■ **Your task**
In the data that follows, how many lines contain the word "user"? Give only that number.

Data items
--*--

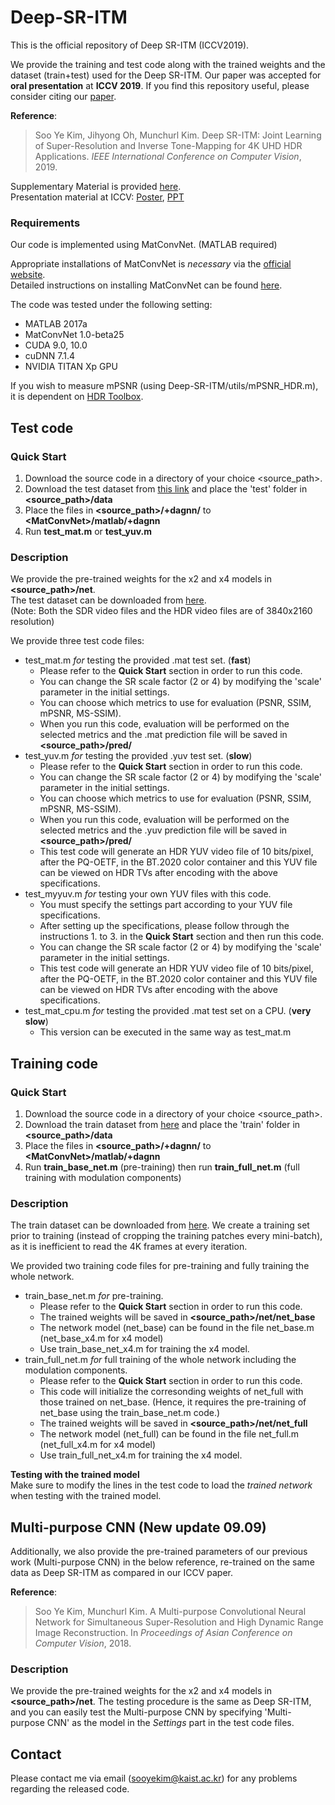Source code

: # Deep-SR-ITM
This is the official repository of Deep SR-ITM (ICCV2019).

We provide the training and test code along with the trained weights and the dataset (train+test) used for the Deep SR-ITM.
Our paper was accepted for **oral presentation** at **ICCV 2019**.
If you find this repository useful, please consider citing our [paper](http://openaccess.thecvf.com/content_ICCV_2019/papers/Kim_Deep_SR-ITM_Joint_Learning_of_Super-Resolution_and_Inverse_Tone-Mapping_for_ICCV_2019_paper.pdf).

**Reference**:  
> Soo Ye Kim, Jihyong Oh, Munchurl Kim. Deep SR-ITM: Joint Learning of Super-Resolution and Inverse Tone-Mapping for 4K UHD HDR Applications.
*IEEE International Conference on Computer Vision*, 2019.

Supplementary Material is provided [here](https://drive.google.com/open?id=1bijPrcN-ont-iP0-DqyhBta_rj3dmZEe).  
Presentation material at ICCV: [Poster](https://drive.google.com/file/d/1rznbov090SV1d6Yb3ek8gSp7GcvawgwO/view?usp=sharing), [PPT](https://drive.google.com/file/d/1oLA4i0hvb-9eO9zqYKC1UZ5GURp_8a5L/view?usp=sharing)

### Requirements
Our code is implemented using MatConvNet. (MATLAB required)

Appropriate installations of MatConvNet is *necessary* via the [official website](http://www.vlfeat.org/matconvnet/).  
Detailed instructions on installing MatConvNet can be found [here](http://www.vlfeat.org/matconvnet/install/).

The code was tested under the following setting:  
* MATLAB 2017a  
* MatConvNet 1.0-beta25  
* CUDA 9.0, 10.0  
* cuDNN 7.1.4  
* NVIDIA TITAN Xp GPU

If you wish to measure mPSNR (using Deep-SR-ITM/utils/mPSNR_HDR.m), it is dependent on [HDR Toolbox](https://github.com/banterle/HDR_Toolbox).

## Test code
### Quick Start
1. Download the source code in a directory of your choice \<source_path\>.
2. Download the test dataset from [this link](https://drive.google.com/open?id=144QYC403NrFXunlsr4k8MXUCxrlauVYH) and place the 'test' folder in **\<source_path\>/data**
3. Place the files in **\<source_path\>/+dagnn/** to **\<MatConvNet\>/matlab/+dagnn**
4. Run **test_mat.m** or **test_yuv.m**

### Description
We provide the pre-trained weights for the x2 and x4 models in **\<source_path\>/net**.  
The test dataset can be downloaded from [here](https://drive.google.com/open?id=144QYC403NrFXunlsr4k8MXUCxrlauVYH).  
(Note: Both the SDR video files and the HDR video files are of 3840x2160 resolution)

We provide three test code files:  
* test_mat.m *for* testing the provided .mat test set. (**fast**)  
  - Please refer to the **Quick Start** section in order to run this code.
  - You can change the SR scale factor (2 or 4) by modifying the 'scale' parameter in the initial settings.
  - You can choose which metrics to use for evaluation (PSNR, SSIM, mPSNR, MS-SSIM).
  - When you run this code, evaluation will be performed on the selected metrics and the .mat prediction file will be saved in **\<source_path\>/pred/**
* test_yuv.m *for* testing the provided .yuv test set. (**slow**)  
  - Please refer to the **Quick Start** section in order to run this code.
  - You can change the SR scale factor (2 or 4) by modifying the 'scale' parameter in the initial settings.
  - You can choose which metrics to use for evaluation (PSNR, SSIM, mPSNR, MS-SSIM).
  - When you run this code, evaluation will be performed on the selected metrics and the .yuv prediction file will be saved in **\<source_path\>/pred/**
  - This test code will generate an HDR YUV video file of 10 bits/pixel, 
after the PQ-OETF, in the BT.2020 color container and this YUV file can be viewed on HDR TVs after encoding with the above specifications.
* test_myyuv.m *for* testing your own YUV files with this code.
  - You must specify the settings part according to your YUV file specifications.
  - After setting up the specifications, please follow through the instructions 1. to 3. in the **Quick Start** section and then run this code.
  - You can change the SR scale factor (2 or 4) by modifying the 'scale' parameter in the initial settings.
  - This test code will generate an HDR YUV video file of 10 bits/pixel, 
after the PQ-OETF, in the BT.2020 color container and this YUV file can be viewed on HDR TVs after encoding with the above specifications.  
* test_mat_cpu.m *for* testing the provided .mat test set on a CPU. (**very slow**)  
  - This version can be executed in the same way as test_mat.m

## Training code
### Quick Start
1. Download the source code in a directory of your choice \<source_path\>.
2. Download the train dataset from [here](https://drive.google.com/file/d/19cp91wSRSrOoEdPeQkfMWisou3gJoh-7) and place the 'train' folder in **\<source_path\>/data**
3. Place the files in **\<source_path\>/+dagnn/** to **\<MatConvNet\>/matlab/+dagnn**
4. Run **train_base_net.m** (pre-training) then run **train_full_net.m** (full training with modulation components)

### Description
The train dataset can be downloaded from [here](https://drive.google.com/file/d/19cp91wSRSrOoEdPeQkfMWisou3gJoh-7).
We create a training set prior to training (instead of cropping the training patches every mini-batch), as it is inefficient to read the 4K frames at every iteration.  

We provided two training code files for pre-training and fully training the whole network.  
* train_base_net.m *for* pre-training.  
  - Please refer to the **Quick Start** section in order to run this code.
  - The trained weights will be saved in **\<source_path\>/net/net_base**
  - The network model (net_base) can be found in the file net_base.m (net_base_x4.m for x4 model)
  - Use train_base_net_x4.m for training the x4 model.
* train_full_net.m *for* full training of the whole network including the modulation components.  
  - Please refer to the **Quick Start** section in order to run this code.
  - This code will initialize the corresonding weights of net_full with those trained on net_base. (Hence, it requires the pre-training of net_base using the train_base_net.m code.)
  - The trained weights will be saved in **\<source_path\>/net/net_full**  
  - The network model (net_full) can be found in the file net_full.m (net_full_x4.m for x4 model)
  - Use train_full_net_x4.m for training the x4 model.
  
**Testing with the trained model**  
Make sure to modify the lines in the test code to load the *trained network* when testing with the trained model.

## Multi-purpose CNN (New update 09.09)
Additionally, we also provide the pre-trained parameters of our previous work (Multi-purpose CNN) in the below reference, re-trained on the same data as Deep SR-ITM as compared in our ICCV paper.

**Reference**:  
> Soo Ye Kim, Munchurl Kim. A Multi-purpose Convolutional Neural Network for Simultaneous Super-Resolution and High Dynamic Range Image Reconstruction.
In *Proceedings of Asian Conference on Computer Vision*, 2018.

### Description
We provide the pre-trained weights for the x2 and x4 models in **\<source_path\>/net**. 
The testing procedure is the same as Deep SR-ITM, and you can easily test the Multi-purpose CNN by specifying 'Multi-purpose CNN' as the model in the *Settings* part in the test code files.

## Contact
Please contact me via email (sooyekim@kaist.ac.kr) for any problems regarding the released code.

--*--

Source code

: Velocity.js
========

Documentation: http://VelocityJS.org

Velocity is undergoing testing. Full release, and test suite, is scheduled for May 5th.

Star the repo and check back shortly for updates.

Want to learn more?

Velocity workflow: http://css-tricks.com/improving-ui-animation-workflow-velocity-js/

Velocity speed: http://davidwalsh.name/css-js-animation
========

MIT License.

--*--

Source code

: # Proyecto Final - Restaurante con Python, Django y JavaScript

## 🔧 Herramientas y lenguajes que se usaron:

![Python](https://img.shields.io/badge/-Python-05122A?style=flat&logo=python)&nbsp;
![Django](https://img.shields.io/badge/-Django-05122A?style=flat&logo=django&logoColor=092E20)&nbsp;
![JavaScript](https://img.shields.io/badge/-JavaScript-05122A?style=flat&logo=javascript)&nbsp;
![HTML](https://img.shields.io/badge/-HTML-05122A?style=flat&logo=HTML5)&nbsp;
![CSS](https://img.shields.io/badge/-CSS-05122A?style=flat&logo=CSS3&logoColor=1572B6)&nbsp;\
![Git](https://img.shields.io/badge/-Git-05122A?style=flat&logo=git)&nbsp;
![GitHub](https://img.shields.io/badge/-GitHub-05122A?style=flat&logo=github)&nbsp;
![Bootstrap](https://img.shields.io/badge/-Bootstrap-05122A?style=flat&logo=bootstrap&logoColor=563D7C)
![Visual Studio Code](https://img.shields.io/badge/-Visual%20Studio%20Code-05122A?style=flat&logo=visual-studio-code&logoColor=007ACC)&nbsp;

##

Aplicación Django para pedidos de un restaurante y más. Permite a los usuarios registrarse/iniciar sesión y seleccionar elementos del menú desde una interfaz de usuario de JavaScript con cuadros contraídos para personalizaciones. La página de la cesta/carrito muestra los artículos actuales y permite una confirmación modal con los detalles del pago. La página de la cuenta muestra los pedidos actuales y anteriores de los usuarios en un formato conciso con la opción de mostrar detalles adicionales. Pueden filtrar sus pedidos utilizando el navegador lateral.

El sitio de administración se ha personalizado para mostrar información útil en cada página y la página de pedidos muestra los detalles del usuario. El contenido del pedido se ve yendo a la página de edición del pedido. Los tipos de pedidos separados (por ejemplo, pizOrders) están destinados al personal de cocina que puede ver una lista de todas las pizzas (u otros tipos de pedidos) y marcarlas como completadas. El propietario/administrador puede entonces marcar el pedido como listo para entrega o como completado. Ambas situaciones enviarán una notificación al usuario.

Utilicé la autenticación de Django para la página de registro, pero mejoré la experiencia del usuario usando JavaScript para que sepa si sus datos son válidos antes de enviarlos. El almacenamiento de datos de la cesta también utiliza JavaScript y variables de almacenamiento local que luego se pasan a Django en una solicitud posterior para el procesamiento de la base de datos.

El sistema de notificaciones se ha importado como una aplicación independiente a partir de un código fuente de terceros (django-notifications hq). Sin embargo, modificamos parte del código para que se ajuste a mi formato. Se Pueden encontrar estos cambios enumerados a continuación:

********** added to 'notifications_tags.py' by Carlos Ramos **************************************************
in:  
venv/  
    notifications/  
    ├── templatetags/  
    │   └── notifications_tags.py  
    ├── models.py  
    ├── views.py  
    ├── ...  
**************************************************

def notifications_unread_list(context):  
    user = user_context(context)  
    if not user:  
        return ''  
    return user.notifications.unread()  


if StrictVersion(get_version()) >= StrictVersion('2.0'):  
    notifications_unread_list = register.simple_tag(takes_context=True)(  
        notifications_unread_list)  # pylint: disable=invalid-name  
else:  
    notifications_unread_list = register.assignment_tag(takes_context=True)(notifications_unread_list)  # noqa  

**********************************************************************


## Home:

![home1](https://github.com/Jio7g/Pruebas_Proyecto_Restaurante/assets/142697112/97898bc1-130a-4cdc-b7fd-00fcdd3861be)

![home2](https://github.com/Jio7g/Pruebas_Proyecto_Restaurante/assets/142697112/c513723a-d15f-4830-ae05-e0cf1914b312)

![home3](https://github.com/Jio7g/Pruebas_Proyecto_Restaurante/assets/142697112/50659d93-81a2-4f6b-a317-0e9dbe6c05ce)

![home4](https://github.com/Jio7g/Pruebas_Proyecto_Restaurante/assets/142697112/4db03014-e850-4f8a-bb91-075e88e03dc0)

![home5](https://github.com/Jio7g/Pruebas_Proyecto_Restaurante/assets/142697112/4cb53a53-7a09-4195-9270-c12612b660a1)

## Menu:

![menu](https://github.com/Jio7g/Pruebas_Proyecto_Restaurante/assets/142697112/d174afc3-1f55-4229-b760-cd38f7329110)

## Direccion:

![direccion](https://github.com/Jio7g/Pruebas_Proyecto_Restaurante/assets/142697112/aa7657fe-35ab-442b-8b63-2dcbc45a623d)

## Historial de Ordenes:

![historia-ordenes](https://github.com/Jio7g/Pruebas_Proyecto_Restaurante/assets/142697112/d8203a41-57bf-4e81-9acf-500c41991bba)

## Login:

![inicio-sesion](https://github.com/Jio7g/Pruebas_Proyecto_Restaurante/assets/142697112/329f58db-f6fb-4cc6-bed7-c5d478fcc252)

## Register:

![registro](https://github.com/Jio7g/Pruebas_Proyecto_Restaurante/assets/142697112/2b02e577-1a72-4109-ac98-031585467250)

--*--

■ **Response to this task**
3